Whilst this will mean extra work, once in force it should ensure that both employers and employees benefit from a fairer and more transparent workplace.

Wide ranging

The bill will require organisations of all sizes and types to promote equality and avoid discrimination in the workplace.

It is hoped that increased transparency in pay will narrow the gap further

It will also tackle the pay gap between men and women.

The new law will consolidate and clarify the existing discrimination legislation concerning sex, race, disability, sexual orientation, religion or belief and age, and seeks to adopt a single approach where appropriate.

It also contains a number of important changes to the law.

Here are the key measures.

Banning pay secrecy

Many contracts of employment contain clauses which prevent employees from discussing their pay or bonuses.

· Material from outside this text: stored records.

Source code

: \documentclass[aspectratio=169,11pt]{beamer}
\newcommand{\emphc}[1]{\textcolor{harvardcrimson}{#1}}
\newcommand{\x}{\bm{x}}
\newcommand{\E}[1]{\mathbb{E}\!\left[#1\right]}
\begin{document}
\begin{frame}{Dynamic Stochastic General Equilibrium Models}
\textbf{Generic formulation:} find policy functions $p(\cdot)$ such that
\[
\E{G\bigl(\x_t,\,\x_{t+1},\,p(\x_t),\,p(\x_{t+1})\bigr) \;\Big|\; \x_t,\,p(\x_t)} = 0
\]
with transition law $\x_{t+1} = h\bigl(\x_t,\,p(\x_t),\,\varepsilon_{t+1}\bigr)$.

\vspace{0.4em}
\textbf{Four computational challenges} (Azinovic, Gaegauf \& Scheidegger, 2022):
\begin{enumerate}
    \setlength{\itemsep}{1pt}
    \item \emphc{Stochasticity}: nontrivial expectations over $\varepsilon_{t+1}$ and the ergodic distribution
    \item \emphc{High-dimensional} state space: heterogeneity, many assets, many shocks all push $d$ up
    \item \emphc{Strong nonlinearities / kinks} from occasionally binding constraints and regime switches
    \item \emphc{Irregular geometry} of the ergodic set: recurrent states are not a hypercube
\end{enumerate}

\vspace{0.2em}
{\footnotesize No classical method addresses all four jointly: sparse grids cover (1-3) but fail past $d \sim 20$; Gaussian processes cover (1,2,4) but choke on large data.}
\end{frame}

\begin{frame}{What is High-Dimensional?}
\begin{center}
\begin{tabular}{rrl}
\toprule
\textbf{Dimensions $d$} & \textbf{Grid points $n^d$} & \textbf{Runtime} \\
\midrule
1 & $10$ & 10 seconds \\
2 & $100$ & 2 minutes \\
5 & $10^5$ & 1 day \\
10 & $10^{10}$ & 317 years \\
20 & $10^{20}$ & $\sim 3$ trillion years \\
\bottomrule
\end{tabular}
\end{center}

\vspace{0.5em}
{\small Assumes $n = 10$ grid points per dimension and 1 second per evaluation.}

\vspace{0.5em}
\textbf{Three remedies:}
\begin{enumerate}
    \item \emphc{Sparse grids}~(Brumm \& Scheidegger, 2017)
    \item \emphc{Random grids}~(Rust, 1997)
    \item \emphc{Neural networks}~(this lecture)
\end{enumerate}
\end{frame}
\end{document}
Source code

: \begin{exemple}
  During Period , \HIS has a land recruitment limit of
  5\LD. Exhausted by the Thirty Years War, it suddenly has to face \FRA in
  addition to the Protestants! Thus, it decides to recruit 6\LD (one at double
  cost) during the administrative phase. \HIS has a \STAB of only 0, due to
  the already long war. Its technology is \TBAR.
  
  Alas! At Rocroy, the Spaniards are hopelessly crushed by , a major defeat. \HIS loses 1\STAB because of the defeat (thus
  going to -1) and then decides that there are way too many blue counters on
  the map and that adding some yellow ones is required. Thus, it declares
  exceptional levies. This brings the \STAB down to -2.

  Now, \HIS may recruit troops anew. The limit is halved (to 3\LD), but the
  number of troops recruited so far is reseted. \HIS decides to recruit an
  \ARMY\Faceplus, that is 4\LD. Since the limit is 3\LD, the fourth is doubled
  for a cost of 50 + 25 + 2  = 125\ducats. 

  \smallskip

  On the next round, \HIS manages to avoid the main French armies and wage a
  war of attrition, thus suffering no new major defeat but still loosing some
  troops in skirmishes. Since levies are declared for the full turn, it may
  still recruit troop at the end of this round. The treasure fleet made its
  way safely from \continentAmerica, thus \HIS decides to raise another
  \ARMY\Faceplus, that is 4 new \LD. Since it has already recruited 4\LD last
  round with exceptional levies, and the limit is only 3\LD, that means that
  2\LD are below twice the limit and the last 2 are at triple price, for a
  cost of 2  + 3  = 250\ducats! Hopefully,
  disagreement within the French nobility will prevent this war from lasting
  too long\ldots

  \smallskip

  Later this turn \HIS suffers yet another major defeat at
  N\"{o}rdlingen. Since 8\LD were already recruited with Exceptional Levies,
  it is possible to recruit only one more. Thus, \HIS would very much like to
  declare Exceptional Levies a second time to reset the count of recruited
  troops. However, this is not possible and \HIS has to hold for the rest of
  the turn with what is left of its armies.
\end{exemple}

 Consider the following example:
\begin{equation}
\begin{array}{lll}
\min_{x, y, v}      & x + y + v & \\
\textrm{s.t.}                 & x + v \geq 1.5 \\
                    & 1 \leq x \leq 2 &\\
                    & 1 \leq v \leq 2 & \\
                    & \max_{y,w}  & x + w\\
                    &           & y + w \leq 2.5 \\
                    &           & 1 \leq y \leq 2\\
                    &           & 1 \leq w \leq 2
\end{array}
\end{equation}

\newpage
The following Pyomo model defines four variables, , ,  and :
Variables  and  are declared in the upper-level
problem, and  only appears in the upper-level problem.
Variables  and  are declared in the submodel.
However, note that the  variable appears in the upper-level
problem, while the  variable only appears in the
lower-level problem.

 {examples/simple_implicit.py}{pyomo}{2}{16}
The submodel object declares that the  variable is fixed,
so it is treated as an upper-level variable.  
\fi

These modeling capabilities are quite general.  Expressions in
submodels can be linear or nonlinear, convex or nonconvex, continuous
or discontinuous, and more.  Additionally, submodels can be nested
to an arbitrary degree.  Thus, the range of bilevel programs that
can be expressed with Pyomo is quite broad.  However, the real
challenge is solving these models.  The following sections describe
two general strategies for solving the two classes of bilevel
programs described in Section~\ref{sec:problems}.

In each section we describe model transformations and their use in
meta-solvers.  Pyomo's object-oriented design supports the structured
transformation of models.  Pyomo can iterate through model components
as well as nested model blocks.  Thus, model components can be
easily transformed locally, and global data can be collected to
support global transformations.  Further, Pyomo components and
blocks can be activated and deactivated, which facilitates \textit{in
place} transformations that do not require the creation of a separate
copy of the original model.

The law will make these types of clauses unlawful, and it will protect an individual from victimisation if action is taken against them for discussing their pay with their colleagues.

In seeking to justify the ban, the Equalities Minister, Harriet Harman, said that official figures show that whilst the gender pay gap has been narrowing over recent years, it still remains that for every pound a man earns, a woman earns just 87 pence.

Female part-time workers also still earn as much as 40% less than their full-time male counterparts.

It is hoped that increased transparency in pay will narrow the gap further.

Harassment definition extended

Harassment will have the same definition across all areas of discrimination.

Amy Richardson
Amy Richardson of Adams & Remers

The focus will be on preventing "unwanted conduct which has the purpose or effect of violating a person's dignity or creating an intimidating or hostile environment".

It covers conduct which is "related to" a protected characteristic - a protected characteristic being sex, race, religious belief etc.

This means that there is no need for the particular employee's characteristics to be the reason for the unwanted conduct in order to trigger liability.

It could be the employee's association with someone with the protected characteristic, for example someone who is harassed because a relative of theirs is homosexual.

Protection from harassment has been further extended so that the employer can be held liable for harassment by a third party, such as a customer or contractor.

This will apply if harassment has occurred on at least two earlier occasions and the employer has failed to take reasonably practicable steps to stop it.

Information and positive discrimination

Private sector employers will be required to publish information about differences in pay between male and female employees.

This will apply to employers with at least 250 employees, but the power will not be used before April 2013.

The bill also contains some provision for positive discrimination in recruitment and promotion.

An employer will be able to take a protected characteristic into account when deciding who to recruit or promote, where people having the protected characteristic are at a disadvantage or are under-represented.

This can only be done where the candidates are equally qualified.

The clause does not allow employers to have a policy, of treating people who have a protected characteristic more favourably than others, in other circumstances.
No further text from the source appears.